Last week, Khalid Masood, a British-born convert to Islam with a long criminal record, plowed a vehicle into a crowd of pedestrians on London’s Westminster Bridge and then stabbed a policeman before being killed by other police. Unsurprisingly, the self-styled Islamic State claimed responsibility. Whether the group actually had any involvement with Masood was irrelevant, since his religious-tinged violence fit its narrative.
As usual the America media was flooded with commentators asserting that the London attack once again demonstrated that violent jihadism is not a distortion of Islam but its true essence. The Westminster attack, they claimed, was just one more battle in a 1,000-year war as Muslims attempt to impose their beliefs on the West. “The war is real,” senior presidential adviser Sebastian Gorka said on Fox News. The comments by Gorka and others who share his perspective demonstrate the influence of what can be called “counter-jihadi extremism” in today’s political landscape.

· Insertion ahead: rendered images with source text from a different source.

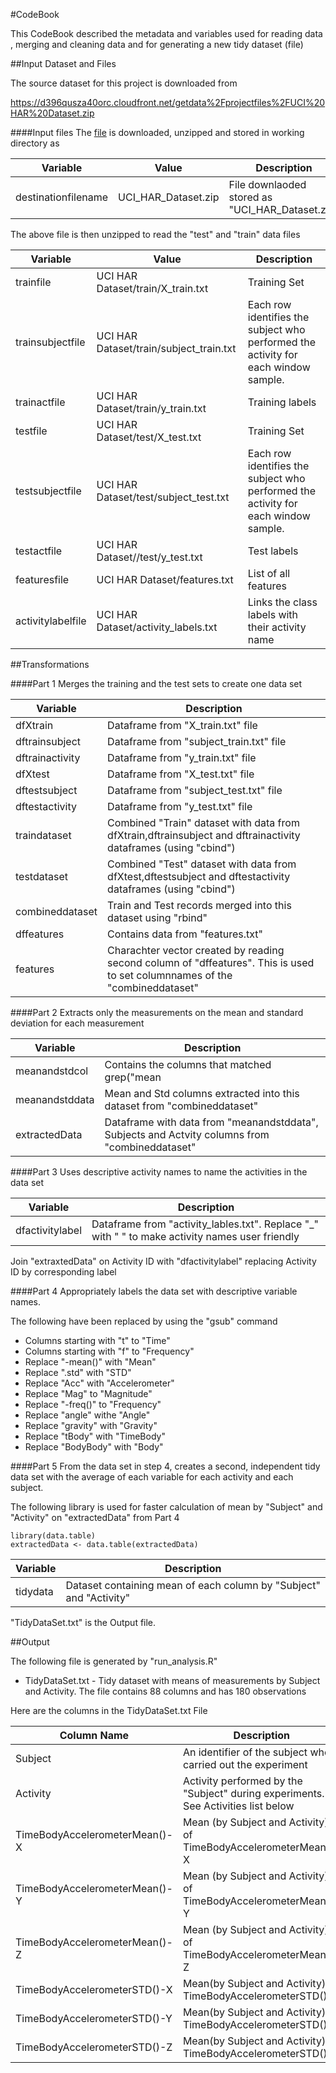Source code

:#CodeBook

This CodeBook described the metadata and variables used for reading data , merging and cleaning data and for generating a new tidy dataset (file)

##Input Dataset and Files

The source dataset for this project is downloaded from 

https://d396qusza40orc.cloudfront.net/getdata%2Fprojectfiles%2FUCI%20HAR%20Dataset.zip 

####Input files
The [file](https://d396qusza40orc.cloudfront.net/getdata%2Fprojectfiles%2FUCI%20HAR%20Dataset.zip) is downloaded, unzipped and stored in working directory as

| Variable | Value | Description|
| ------ | ----- | ----------- |
| destinationfilename|UCI_HAR_Dataset.zip| File downlaoded stored as "UCI_HAR_Dataset.zip" |

The above file is then unzipped to read the "test" and "train" data files

| Variable | Value | Description|
| ------ | ----- | ----------- |
|trainfile|UCI HAR Dataset/train/X_train.txt|Training Set|
|trainsubjectfile|UCI HAR Dataset/train/subject_train.txt|Each row identifies the subject who performed the activity for each window sample.|
|trainactfile|UCI HAR Dataset/train/y_train.txt|Training labels|
|testfile|UCI HAR Dataset/test/X_test.txt|Training Set|
|testsubjectfile|UCI HAR Dataset/test/subject_test.txt|Each row identifies the subject who performed the activity for each window sample.|
|testactfile|UCI HAR Dataset//test/y_test.txt|Test labels|
|featuresfile|UCI HAR Dataset/features.txt|List of all features|
|activitylabelfile|UCI HAR Dataset/activity_labels.txt|Links the class labels with their activity name|

##Transformations 

####Part 1
Merges the training and the test sets to create one data set

| Variable | Description|
| ------ | ----------- |
|dfXtrain| Dataframe from "X_train.txt" file|
|dftrainsubject| Dataframe from "subject_train.txt" file|
|dftrainactivity| Dataframe from "y_train.txt" file|
|dfXtest| Dataframe from "X_test.txt" file|
|dftestsubject| Dataframe from "subject_test.txt" file|
|dftestactivity| Dataframe from "y_test.txt" file|
|traindataset| Combined "Train" dataset with data from dfXtrain,dftrainsubject and dftrainactivity dataframes (using "cbind")|
|testdataset| Combined "Test" dataset with data from dfXtest,dftestsubject and dftestactivity dataframes (using "cbind")|
|combineddataset| Train and Test records merged into this dataset using "rbind"|
|dffeatures|Contains data from "features.txt"|
|features|Charachter vector created by reading second column of "dffeatures". This is used to set columnnames of the "combineddataset"|

####Part 2
Extracts only the measurements on the mean and standard deviation for each measurement

| Variable | Description|
| ------ | ----------- |
|meanandstdcol| Contains the columns that matched grep("mean|std", features, ignore.case = TRUE)|
|meanandstddata| Mean and Std columns extracted into this dataset from "combineddataset"|
|extractedData| Dataframe with data from "meanandstddata", Subjects and Actvity columns from "combineddataset"|

####Part 3
Uses descriptive activity names to name the activities in the data set

| Variable | Description|
| ------ | ----------- |
|dfactivitylabel| Dataframe from "activity_lables.txt". Replace "_" with " " to make activity names user friendly|

Join "extraxtedData" on Activity ID with "dfactivitylabel" replacing Activity ID by corresponding label

####Part 4
Appropriately labels the data set with descriptive variable names. 

The following have been replaced by using the "gsub" command
* Columns starting with "t" to "Time"
* Columns starting with "f" to "Frequency"
* Replace "-mean()" with "Mean"
* Replace ".std" with "STD"
* Replace "Acc" with "Accelerometer"
* Replace "Mag" to "Magnitude"
* Replace "-freq()" to "Frequency"
* Replace "angle" withe "Angle"
* Replace "gravity" with "Gravity"
* Replace "tBody" with "TimeBody"
* Replace "BodyBody" with "Body"

####Part 5
From the data set in step 4, creates a second, independent tidy data set with the average of each variable for each activity and each subject.
 
The following library is used for faster calculation of mean by "Subject" and "Activity" on "extractedData" from Part 4
```
library(data.table)
extractedData <- data.table(extractedData)
```
| Variable | Description|
| ------ | ----------- |
|tidydata| Dataset containing mean of each column by "Subject" and "Activity"|

"TidyDataSet.txt" is the Output file.

##Output

The following file is generated by "run_analysis.R" 

* TidyDataSet.txt - Tidy dataset with means of measurements by Subject and Activity. The file contains 88 columns and has 180 observations

Here are the columns in the TidyDataSet.txt File

| Column Name | Description |
| ----------- | ------------|
| Subject | An identifier of the subject who carried out the experiment|
| Activity| Activity performed by the "Subject" during experiments. See Activities list below|
| TimeBodyAccelerometerMean()-X | Mean (by Subject and Activity) of TimeBodyAccelerometerMean()-X |
| TimeBodyAccelerometerMean()-Y | Mean (by Subject and Activity) of TimeBodyAccelerometerMean()-Y |
| TimeBodyAccelerometerMean()-Z | Mean (by Subject and Activity) of TimeBodyAccelerometerMean()-Z|
| TimeBodyAccelerometerSTD()-X | Mean(by Subject and Activity) of TimeBodyAccelerometerSTD()-X|
| TimeBodyAccelerometerSTD()-Y | Mean(by Subject and Activity) of TimeBodyAccelerometerSTD()-Y|
| TimeBodyAccelerometerSTD()-Z | Mean(by Subject and Activity) of TimeBodyAccelerometerSTD()-Z|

While counter-jihadi extremism arose out of the 9/11 attacks, its intellectual and psychological roots lie in the Cold War. Before then, Americans mostly directed their attention and energy inward. External threats were seen as a distraction from the more serious work of building the nation. Everything changed with the advent of the Cold War. The Soviet threat demanded sustained mobilization, extensive defense spending and never-ending vigilance. By the time the Soviet Union collapsed, a threat-focused strategic culture had been ingrained in the American collective psyche.